The records follow. Copy each one exactly.

▸ **Material provided**
++++
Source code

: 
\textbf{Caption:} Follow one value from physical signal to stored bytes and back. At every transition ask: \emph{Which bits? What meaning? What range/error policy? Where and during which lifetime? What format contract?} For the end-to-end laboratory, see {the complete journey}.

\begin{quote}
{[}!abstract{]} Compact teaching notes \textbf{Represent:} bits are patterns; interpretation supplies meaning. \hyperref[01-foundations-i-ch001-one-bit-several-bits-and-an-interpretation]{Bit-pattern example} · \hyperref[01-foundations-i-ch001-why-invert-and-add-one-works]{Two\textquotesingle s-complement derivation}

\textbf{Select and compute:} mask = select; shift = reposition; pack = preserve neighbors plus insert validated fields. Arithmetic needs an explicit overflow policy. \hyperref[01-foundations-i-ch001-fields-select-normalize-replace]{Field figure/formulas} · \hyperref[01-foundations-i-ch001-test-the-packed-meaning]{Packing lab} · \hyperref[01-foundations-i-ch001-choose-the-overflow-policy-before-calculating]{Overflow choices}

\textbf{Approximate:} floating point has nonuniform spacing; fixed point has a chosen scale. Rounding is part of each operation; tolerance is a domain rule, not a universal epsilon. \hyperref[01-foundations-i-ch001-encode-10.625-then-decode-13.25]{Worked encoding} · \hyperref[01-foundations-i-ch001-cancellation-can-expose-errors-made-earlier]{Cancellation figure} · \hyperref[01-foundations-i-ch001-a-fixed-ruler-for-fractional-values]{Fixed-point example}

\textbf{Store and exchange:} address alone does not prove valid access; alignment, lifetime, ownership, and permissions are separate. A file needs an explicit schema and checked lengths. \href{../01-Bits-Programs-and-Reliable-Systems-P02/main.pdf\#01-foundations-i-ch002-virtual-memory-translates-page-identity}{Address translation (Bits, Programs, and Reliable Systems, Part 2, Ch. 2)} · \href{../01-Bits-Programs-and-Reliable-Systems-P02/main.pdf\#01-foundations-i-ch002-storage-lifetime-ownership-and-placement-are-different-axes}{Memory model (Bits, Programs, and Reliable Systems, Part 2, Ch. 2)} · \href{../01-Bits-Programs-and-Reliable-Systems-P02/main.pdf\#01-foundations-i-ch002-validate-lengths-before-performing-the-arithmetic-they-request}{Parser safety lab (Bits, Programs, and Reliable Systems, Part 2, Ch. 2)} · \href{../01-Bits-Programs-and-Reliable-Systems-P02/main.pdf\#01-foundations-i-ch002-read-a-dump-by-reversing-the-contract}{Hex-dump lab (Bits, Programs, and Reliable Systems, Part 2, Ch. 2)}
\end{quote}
++++
▸ **Written answer**
Source code

: 
\textbf{Caption:} Follow one value from physical signal to stored bytes and back. At every transition ask: \emph{Which bits? What meaning? What range/error policy? Where and during which lifetime? What format contract?} For the end-to-end laboratory, see {the complete journey}.

\begin{quote}
{[}!abstract{]} Compact teaching notes \textbf{Represent:} bits are patterns; interpretation supplies meaning. \hyperref[01-foundations-i-ch001-one-bit-several-bits-and-an-interpretation]{Bit-pattern example} · \hyperref[01-foundations-i-ch001-why-invert-and-add-one-works]{Two\textquotesingle s-complement derivation}

\textbf{Select and compute:} mask = select; shift = reposition; pack = preserve neighbors plus insert validated fields. Arithmetic needs an explicit overflow policy. \hyperref[01-foundations-i-ch001-fields-select-normalize-replace]{Field figure/formulas} · \hyperref[01-foundations-i-ch001-test-the-packed-meaning]{Packing lab} · \hyperref[01-foundations-i-ch001-choose-the-overflow-policy-before-calculating]{Overflow choices}

\textbf{Approximate:} floating point has nonuniform spacing; fixed point has a chosen scale. Rounding is part of each operation; tolerance is a domain rule, not a universal epsilon. \hyperref[01-foundations-i-ch001-encode-10.625-then-decode-13.25]{Worked encoding} · \hyperref[01-foundations-i-ch001-cancellation-can-expose-errors-made-earlier]{Cancellation figure} · \hyperref[01-foundations-i-ch001-a-fixed-ruler-for-fractional-values]{Fixed-point example}

\textbf{Store and exchange:} address alone does not prove valid access; alignment, lifetime, ownership, and permissions are separate. A file needs an explicit schema and checked lengths. \href{../01-Bits-Programs-and-Reliable-Systems-P02/main.pdf\#01-foundations-i-ch002-virtual-memory-translates-page-identity}{Address translation (Bits, Programs, and Reliable Systems, Part 2, Ch. 2)} · \href{../01-Bits-Programs-and-Reliable-Systems-P02/main.pdf\#01-foundations-i-ch002-storage-lifetime-ownership-and-placement-are-different-axes}{Memory model (Bits, Programs, and Reliable Systems, Part 2, Ch. 2)} · \href{../01-Bits-Programs-and-Reliable-Systems-P02/main.pdf\#01-foundations-i-ch002-validate-lengths-before-performing-the-arithmetic-they-request}{Parser safety lab (Bits, Programs, and Reliable Systems, Part 2, Ch. 2)} · \href{../01-Bits-Programs-and-Reliable-Systems-P02/main.pdf\#01-foundations-i-ch002-read-a-dump-by-reversing-the-contract}{Hex-dump lab (Bits, Programs, and Reliable Systems, Part 2, Ch. 2)}
\end{quote}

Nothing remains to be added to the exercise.